Of course, none of those are bad or problematic by themselves. They are even wise things to consider. But when they begin to become a focus, it is problematic.
I don’t know if I struggle with this more than most people as a business owner or not. I’m sure I spend more time with a Profit & Loss statement than most people, and have to watch the profit if I want to continue to have a business. One that provides valuable services, employment and supports multiple families.
But providing valuable services, employment and supporting families is an entirely different focus.
“You cannot serve both God and money.”
Matthew 6:24
I am at a conference this week that is all about growing IT businesses. Better service, better products, better profits. This is what I expect out of a conference for business owners, of course. But it’s dangerous, too.
All week, I am surrounding myself with people, sessions and lessons that are on some level, antithetical to the call of Christ.
What good is it for someone to gain the whole world, yet forfeit their soul?
Mark 8:36
Moreover, it is a situation where there are pretty high potential downsides to success.
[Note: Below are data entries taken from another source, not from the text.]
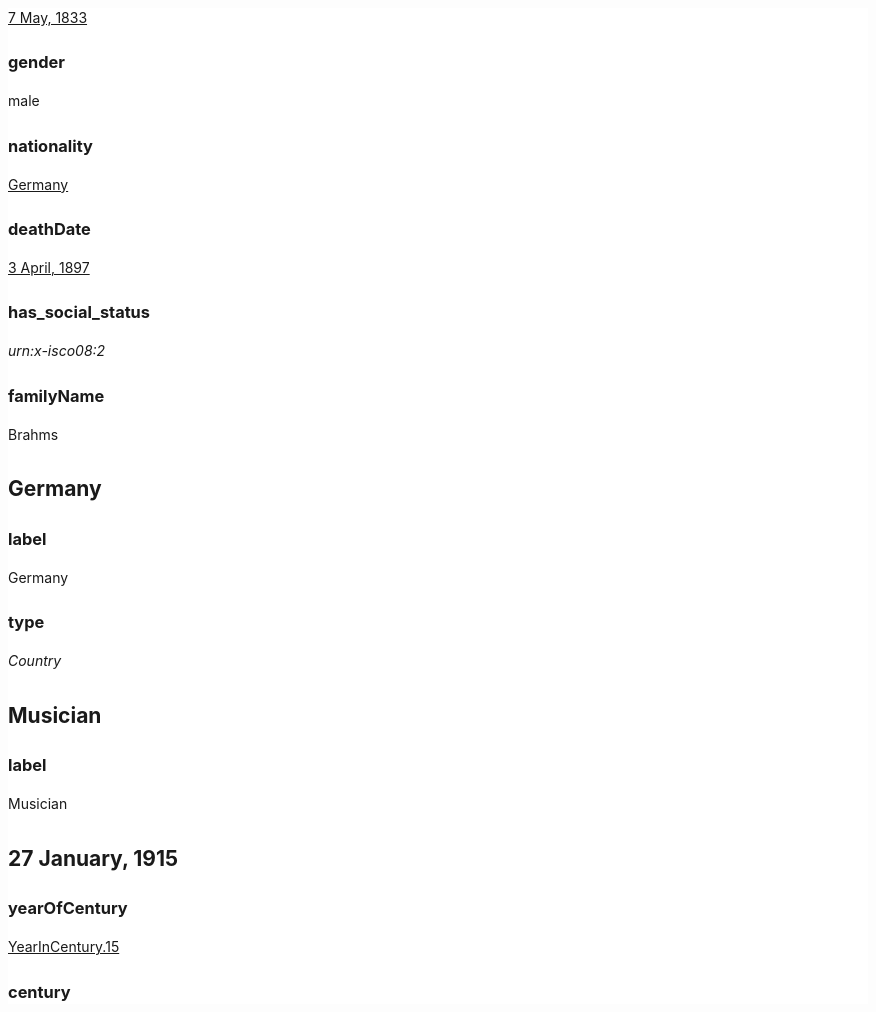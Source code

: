 
[7 May, 1833](#7-May-1833)

### gender


male

### nationality


[Germany](#Germany)

### deathDate


[3 April, 1897](#3-April-1897)

### has_social_status


*urn:x-isco08:2*

### familyName


Brahms

## Germany

### label


Germany

### type


*Country*

## Musician

### label


Musician

## 27 January, 1915

### yearOfCentury


[YearInCentury.15](#YearInCentury.15)

### century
“Children, how hard it is to enter the kingdom of God! It is easier for a camel to go through the eye of a needle than for someone who is rich to enter the kingdom of God.”
Mark 10:24-25
A secular Kara Swisher made this observation about many that she covered in tech:
the richer and more powerful people grew, the more compromised they became—wrapping themselves in expensive cashmere batting until the genuine person fell deep inside a cocoon of comfort and privilege where no unpleasantness intruded.
Burn Book: A Tech Love Story
So, can a Christian be rich and stay a Christian? I don’t think we answered that.
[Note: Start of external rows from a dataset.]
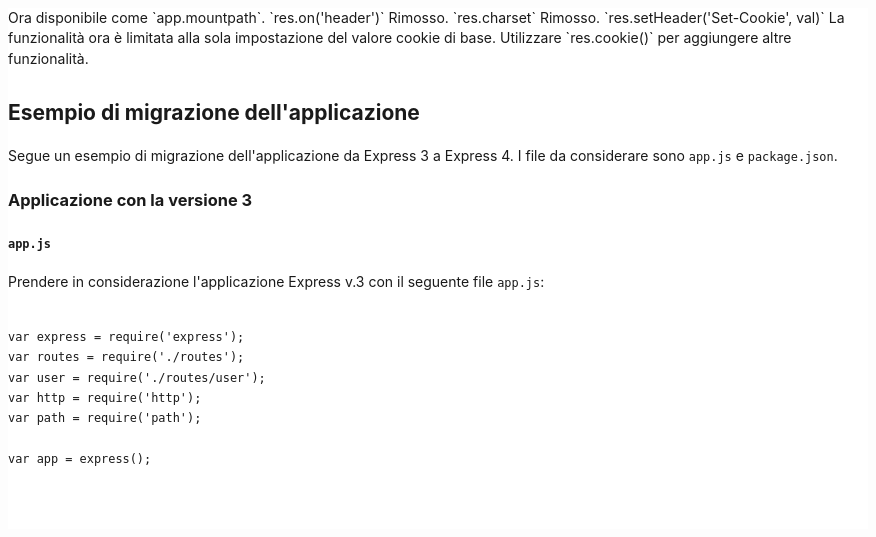 </td>
<td markdown="1">
Ora disponibile come `app.mountpath`.
</td>
</tr>
<tr>
<td markdown="1">
`res.on('header')`
</td>
<td markdown="1">
Rimosso.
</td>
</tr>
<tr>
<td markdown="1">
`res.charset`
</td>
<td markdown="1">
Rimosso.
</td>
</tr>
<tr>
<td markdown="1">
`res.setHeader('Set-Cookie', val)`
</td>
<td markdown="1">
La funzionalità ora è limitata alla sola impostazione del valore cookie di base. Utilizzare
`res.cookie()` per aggiungere altre funzionalità.
</td>
</tr>
</table>

<h2 id="example-migration">Esempio di migrazione dell'applicazione</h2>

Segue un esempio di migrazione dell'applicazione da Express 3 a Express 4.
I file da considerare sono `app.js` e `package.json`.

<h3 id="">
Applicazione con la versione 3
</h3>

<h4 id=""><code>app.js</code></h4>

Prendere in considerazione l'applicazione Express v.3 con il seguente file `app.js`:

<pre>
<code class="language-javascript" translate="no">
var express = require('express');
var routes = require('./routes');
var user = require('./routes/user');
var http = require('http');
var path = require('path');

var app = express();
What we can answer, definitively, is this: it’s dangerous to focus on it, and dangerous to try, if that is the end goal.
This is a post I wrote for myself, it doesn’t matter if you never read it, so long I took the time to consider it.
Only a few hours after I wrote that, a speaker threw up this slide and stated, “That’s why we are all in business, to save money or to make money.”
There is more to business than to make money. It’s a requirement to stay in business, but it doesn’t have to be the driving why.